It is a further object of the invention to divide a portable cooler into main and secondary cool chambers, when the cooler is not completely filled.

Still another object of the invention is to minimize the volume of the main cool chamber, leaving minimal air around the contents thereof.

An additional object of the invention is to maximize the insulating value of a sheet of insulating material.

It is again an object of the invention to minimize the quantity of insulating material employed by arranging the same as efficiently as possible.

Yet another object of the invention is to provide a closed cell, organic foam insulation material.

Still another object of the invention is to provide air entrained polypropylene insulation material, polyurethane insulation material or a polyethylene material as an insulator.

It is an object of the invention to provide improved elements and arrangements thereof in an apparatus for the purposes described which is inexpensive, dependable and fully effective in accomplishing its intended purposes.

These and other objects of the present invention will become readily apparent upon further review of the following specification and drawings.

BRIEF DESCRIPTION OF THE DRAWINGS

FIG. 1 is a perspective view of the invention.

FIG. 2 is a diagrammatic, side cross sectional view of the invention.

FIG. 3 is a block diagram of steps of a method of practicing the invention.

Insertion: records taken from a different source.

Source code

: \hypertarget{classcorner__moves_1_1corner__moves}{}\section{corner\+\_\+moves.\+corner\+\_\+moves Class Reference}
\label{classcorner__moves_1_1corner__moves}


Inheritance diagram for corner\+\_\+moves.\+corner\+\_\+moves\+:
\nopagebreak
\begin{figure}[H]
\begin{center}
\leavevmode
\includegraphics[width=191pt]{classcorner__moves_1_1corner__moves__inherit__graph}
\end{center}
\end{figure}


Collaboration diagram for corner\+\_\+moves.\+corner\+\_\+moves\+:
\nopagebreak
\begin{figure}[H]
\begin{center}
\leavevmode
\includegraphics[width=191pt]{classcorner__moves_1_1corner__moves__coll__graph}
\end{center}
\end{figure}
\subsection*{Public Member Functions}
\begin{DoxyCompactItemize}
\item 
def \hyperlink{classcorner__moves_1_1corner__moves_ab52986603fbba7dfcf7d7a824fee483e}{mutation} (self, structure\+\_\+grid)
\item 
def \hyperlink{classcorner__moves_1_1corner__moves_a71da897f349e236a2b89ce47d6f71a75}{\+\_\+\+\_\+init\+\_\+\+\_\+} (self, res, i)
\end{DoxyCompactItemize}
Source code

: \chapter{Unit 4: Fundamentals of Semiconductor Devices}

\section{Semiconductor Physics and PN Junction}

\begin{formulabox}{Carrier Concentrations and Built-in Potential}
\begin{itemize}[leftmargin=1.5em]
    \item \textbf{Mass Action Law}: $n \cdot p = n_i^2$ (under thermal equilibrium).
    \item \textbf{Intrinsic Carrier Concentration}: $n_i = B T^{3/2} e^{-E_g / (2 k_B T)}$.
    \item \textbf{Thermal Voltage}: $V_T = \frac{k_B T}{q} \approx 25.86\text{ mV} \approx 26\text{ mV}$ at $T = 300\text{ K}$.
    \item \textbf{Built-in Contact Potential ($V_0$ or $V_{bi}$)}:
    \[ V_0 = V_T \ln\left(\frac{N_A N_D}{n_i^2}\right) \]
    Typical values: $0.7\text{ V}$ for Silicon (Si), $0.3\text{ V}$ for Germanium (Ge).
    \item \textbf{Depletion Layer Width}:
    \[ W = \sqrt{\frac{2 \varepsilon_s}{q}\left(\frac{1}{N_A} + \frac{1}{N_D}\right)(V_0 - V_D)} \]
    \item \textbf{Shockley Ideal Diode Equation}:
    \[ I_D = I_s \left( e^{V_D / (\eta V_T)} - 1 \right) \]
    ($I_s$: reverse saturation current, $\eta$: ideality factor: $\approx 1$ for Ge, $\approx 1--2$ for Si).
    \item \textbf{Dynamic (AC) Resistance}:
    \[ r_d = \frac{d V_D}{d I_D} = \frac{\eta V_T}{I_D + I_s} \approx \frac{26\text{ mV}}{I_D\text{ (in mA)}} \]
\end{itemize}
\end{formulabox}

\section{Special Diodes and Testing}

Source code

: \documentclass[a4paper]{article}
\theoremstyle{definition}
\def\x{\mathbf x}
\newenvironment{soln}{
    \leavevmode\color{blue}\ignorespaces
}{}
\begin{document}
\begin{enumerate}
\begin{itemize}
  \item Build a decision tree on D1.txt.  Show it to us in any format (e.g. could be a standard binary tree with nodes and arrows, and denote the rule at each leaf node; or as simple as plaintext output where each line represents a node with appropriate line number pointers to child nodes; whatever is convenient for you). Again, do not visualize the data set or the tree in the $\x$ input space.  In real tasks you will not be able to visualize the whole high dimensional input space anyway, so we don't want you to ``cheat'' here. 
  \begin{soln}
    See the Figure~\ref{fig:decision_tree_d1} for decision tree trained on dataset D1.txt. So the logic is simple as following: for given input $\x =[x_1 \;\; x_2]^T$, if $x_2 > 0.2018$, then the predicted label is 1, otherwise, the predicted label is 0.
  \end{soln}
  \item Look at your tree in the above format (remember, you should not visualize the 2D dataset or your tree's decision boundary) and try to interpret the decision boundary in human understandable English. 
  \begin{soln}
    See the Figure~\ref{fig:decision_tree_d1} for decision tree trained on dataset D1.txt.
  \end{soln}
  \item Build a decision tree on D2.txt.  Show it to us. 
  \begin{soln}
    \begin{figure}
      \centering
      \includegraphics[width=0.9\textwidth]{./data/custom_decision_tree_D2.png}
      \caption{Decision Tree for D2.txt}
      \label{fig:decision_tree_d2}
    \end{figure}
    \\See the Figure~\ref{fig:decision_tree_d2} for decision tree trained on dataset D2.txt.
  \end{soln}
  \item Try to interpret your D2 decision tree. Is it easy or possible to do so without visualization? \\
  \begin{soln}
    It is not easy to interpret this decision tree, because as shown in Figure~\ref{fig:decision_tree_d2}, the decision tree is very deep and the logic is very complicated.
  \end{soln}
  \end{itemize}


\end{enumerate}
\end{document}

Similar reference characters denote corresponding features consistently throughout the attached drawings.

DETAILED DESCRIPTION OF THE PREFERRED EMBODIMENT

Turning now to FIG. 1 of the drawings, a cooler 10 is shown, partially packed with perishables 12 and a cooling medium 14. As is seen by inspection of this drawing, there is a cavity 18 which provides an insulated chamber intended to hold and insulate contents, and there may be an unused portion 16 of the volume of cavity 18 above the contents.

A sheet 20 of insulating material is placed over perishables and cooling medium 14. A preferred insulating material is closed cell, air entrained polypropylene. Other suitable materials include foam polyurethane and foam polyethylene. Flexibility of the material, cost, insulation value and availability will determine the best choice of material.

Sheet 20 is pressed down against perishables 12 and cooling medium 14, so as to conform substantially to the upper surface collectively defined by these contents. This action divides cavity 18 into an active portion 22, defined by being occupied by perishables 12 and cooling medium 14, and unused portion 16. Of course, there is no portion 16 when the cavity 18 is completely filled.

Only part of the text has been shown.